The records below need to be repeated exactly, though not their pictures.
Supplied information below:
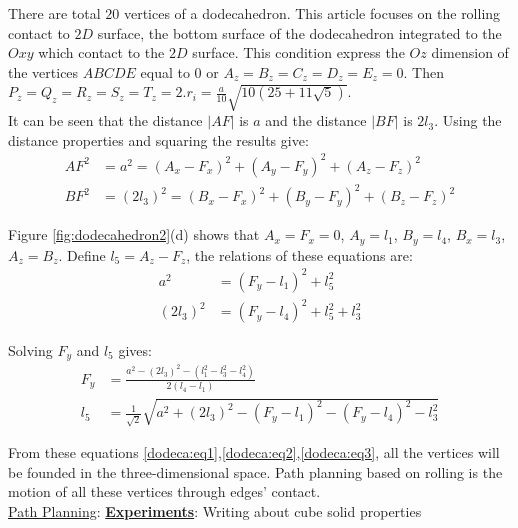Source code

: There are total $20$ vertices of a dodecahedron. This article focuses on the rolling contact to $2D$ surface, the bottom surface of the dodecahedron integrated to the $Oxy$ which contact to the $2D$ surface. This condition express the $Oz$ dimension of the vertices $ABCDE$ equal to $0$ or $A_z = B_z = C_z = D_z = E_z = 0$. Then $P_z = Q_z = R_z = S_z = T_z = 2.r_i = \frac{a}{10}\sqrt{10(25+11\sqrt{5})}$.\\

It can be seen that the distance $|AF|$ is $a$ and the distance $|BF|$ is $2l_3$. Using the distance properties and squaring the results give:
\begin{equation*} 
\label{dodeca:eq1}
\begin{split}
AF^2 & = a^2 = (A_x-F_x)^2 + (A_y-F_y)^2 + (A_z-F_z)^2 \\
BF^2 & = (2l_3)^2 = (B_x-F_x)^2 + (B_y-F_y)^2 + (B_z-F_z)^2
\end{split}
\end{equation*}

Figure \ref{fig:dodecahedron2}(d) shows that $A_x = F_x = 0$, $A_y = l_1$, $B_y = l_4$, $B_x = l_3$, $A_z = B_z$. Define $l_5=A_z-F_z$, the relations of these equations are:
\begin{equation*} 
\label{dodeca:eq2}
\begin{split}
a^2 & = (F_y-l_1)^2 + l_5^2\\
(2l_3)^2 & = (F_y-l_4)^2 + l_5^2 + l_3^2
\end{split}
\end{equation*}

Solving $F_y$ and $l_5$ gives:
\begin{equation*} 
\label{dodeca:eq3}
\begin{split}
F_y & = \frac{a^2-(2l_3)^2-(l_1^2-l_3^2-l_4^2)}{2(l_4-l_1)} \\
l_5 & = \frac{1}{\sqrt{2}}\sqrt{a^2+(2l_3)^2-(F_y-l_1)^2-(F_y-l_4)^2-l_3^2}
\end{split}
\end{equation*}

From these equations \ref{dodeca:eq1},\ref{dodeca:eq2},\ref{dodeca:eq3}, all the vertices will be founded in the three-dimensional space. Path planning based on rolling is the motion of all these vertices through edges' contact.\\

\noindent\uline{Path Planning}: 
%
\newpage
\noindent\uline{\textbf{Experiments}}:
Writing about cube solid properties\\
End of Supplied information.
Problem solution:
Source code

: There are total $20$ vertices of a dodecahedron. This article focuses on the rolling contact to $2D$ surface, the bottom surface of the dodecahedron integrated to the $Oxy$ which contact to the $2D$ surface. This condition express the $Oz$ dimension of the vertices $ABCDE$ equal to $0$ or $A_z = B_z = C_z = D_z = E_z = 0$. Then $P_z = Q_z = R_z = S_z = T_z = 2.r_i = \frac{a}{10}\sqrt{10(25+11\sqrt{5})}$.\\

It can be seen that the distance $|AF|$ is $a$ and the distance $|BF|$ is $2l_3$. Using the distance properties and squaring the results give:
\begin{equation*} 
\label{dodeca:eq1}
\begin{split}
AF^2 & = a^2 = (A_x-F_x)^2 + (A_y-F_y)^2 + (A_z-F_z)^2 \\
BF^2 & = (2l_3)^2 = (B_x-F_x)^2 + (B_y-F_y)^2 + (B_z-F_z)^2
\end{split}
\end{equation*}

Figure \ref{fig:dodecahedron2}(d) shows that $A_x = F_x = 0$, $A_y = l_1$, $B_y = l_4$, $B_x = l_3$, $A_z = B_z$. Define $l_5=A_z-F_z$, the relations of these equations are:
\begin{equation*} 
\label{dodeca:eq2}
\begin{split}
a^2 & = (F_y-l_1)^2 + l_5^2\\
(2l_3)^2 & = (F_y-l_4)^2 + l_5^2 + l_3^2
\end{split}
\end{equation*}

Solving $F_y$ and $l_5$ gives:
\begin{equation*} 
\label{dodeca:eq3}
\begin{split}
F_y & = \frac{a^2-(2l_3)^2-(l_1^2-l_3^2-l_4^2)}{2(l_4-l_1)} \\
l_5 & = \frac{1}{\sqrt{2}}\sqrt{a^2+(2l_3)^2-(F_y-l_1)^2-(F_y-l_4)^2-l_3^2}
\end{split}
\end{equation*}

From these equations \ref{dodeca:eq1},\ref{dodeca:eq2},\ref{dodeca:eq3}, all the vertices will be founded in the three-dimensional space. Path planning based on rolling is the motion of all these vertices through edges' contact.\\

\noindent\uline{Path Planning}: 
%
\newpage
\noindent\uline{\textbf{Experiments}}:
Writing about cube solid properties\\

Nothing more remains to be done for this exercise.